» DESCRIPTION OF THE TASK: The pictures are to be dropped, and the records below are to be restated word for word.

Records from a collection
================

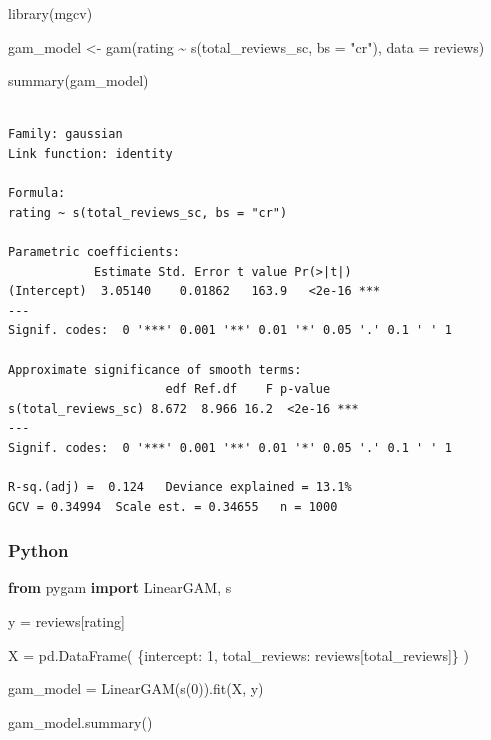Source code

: \documentclass[
  letterpaper,
]{krantz}
\newenvironment{Shaded}{}{}
\newcommand{\AttributeTok}[1]{\textcolor[rgb]{0.49,0.56,0.16}{#1}}
\newcommand{\DecValTok}[1]{\textcolor[rgb]{0.25,0.63,0.44}{#1}}
\newcommand{\FunctionTok}[1]{\textcolor[rgb]{0.02,0.16,0.49}{#1}}
\newcommand{\ImportTok}[1]{\textcolor[rgb]{0.00,0.50,0.00}{\textbf{#1}}}
\newcommand{\NormalTok}[1]{#1}
\newcommand{\OperatorTok}[1]{\textcolor[rgb]{0.40,0.40,0.40}{#1}}
\newcommand{\OtherTok}[1]{\textcolor[rgb]{0.00,0.44,0.13}{#1}}
\newcommand{\SpecialCharTok}[1]{\textcolor[rgb]{0.25,0.44,0.63}{#1}}
\newcommand{\StringTok}[1]{\textcolor[rgb]{0.25,0.44,0.63}{#1}}
\begin{document}
\begin{Shaded}
\begin{Highlighting}[]
\FunctionTok{library}\NormalTok{(mgcv)}

\NormalTok{gam\_model }\OtherTok{\textless{}{-}} \FunctionTok{gam}\NormalTok{(rating }\SpecialCharTok{\textasciitilde{}} \FunctionTok{s}\NormalTok{(total\_reviews\_sc, }\AttributeTok{bs =} \StringTok{"cr"}\NormalTok{), }\AttributeTok{data =}\NormalTok{ reviews)}

\FunctionTok{summary}\NormalTok{(gam\_model)}
\end{Highlighting}
\end{Shaded}

\begin{verbatim}

Family: gaussian 
Link function: identity 

Formula:
rating ~ s(total_reviews_sc, bs = "cr")

Parametric coefficients:
            Estimate Std. Error t value Pr(>|t|)    
(Intercept)  3.05140    0.01862   163.9   <2e-16 ***
---
Signif. codes:  0 '***' 0.001 '**' 0.01 '*' 0.05 '.' 0.1 ' ' 1

Approximate significance of smooth terms:
                      edf Ref.df    F p-value    
s(total_reviews_sc) 8.672  8.966 16.2  <2e-16 ***
---
Signif. codes:  0 '***' 0.001 '**' 0.01 '*' 0.05 '.' 0.1 ' ' 1

R-sq.(adj) =  0.124   Deviance explained = 13.1%
GCV = 0.34994  Scale est. = 0.34655   n = 1000
\end{verbatim}

\subsubsection{Python}

\begin{Shaded}
\begin{Highlighting}[]
\ImportTok{from}\NormalTok{ pygam }\ImportTok{import}\NormalTok{ LinearGAM, s}

\NormalTok{y }\OperatorTok{=}\NormalTok{ reviews[}\StringTok{\textquotesingle{}rating\textquotesingle{}}\NormalTok{]}

\NormalTok{X }\OperatorTok{=}\NormalTok{ pd.DataFrame(}
\NormalTok{  \{}\StringTok{\textquotesingle{}intercept\textquotesingle{}}\NormalTok{: }\DecValTok{1}\NormalTok{, }
  \StringTok{\textquotesingle{}total\_reviews\textquotesingle{}}\NormalTok{: reviews[}\StringTok{\textquotesingle{}total\_reviews\textquotesingle{}}\NormalTok{]\}}
\NormalTok{)}

\NormalTok{gam\_model }\OperatorTok{=}\NormalTok{ LinearGAM(s(}\DecValTok{0}\NormalTok{)).fit(X, y)}

\NormalTok{gam\_model.summary()}
\end{Highlighting}
\end{Shaded}
\end{document}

================

» SOLUTION TO THIS TASK:
Source code

: \documentclass[
  letterpaper,
]{krantz}
\newenvironment{Shaded}{}{}
\newcommand{\AttributeTok}[1]{\textcolor[rgb]{0.49,0.56,0.16}{#1}}
\newcommand{\DecValTok}[1]{\textcolor[rgb]{0.25,0.63,0.44}{#1}}
\newcommand{\FunctionTok}[1]{\textcolor[rgb]{0.02,0.16,0.49}{#1}}
\newcommand{\ImportTok}[1]{\textcolor[rgb]{0.00,0.50,0.00}{\textbf{#1}}}
\newcommand{\NormalTok}[1]{#1}
\newcommand{\OperatorTok}[1]{\textcolor[rgb]{0.40,0.40,0.40}{#1}}
\newcommand{\OtherTok}[1]{\textcolor[rgb]{0.00,0.44,0.13}{#1}}
\newcommand{\SpecialCharTok}[1]{\textcolor[rgb]{0.25,0.44,0.63}{#1}}
\newcommand{\StringTok}[1]{\textcolor[rgb]{0.25,0.44,0.63}{#1}}
\begin{document}
\begin{Shaded}
\begin{Highlighting}[]
\FunctionTok{library}\NormalTok{(mgcv)}

\NormalTok{gam\_model }\OtherTok{\textless{}{-}} \FunctionTok{gam}\NormalTok{(rating }\SpecialCharTok{\textasciitilde{}} \FunctionTok{s}\NormalTok{(total\_reviews\_sc, }\AttributeTok{bs =} \StringTok{"cr"}\NormalTok{), }\AttributeTok{data =}\NormalTok{ reviews)}

\FunctionTok{summary}\NormalTok{(gam\_model)}
\end{Highlighting}
\end{Shaded}

\begin{verbatim}

Family: gaussian 
Link function: identity 

Formula:
rating ~ s(total_reviews_sc, bs = "cr")

Parametric coefficients:
            Estimate Std. Error t value Pr(>|t|)    
(Intercept)  3.05140    0.01862   163.9   <2e-16 ***
---
Signif. codes:  0 '***' 0.001 '**' 0.01 '*' 0.05 '.' 0.1 ' ' 1

Approximate significance of smooth terms:
                      edf Ref.df    F p-value    
s(total_reviews_sc) 8.672  8.966 16.2  <2e-16 ***
---
Signif. codes:  0 '***' 0.001 '**' 0.01 '*' 0.05 '.' 0.1 ' ' 1

R-sq.(adj) =  0.124   Deviance explained = 13.1%
GCV = 0.34994  Scale est. = 0.34655   n = 1000
\end{verbatim}

\subsubsection{Python}

\begin{Shaded}
\begin{Highlighting}[]
\ImportTok{from}\NormalTok{ pygam }\ImportTok{import}\NormalTok{ LinearGAM, s}

\NormalTok{y }\OperatorTok{=}\NormalTok{ reviews[}\StringTok{\textquotesingle{}rating\textquotesingle{}}\NormalTok{]}

\NormalTok{X }\OperatorTok{=}\NormalTok{ pd.DataFrame(}
\NormalTok{  \{}\StringTok{\textquotesingle{}intercept\textquotesingle{}}\NormalTok{: }\DecValTok{1}\NormalTok{, }
  \StringTok{\textquotesingle{}total\_reviews\textquotesingle{}}\NormalTok{: reviews[}\StringTok{\textquotesingle{}total\_reviews\textquotesingle{}}\NormalTok{]\}}
\NormalTok{)}

\NormalTok{gam\_model }\OperatorTok{=}\NormalTok{ LinearGAM(s(}\DecValTok{0}\NormalTok{)).fit(X, y)}

\NormalTok{gam\_model.summary()}
\end{Highlighting}
\end{Shaded}
\end{document}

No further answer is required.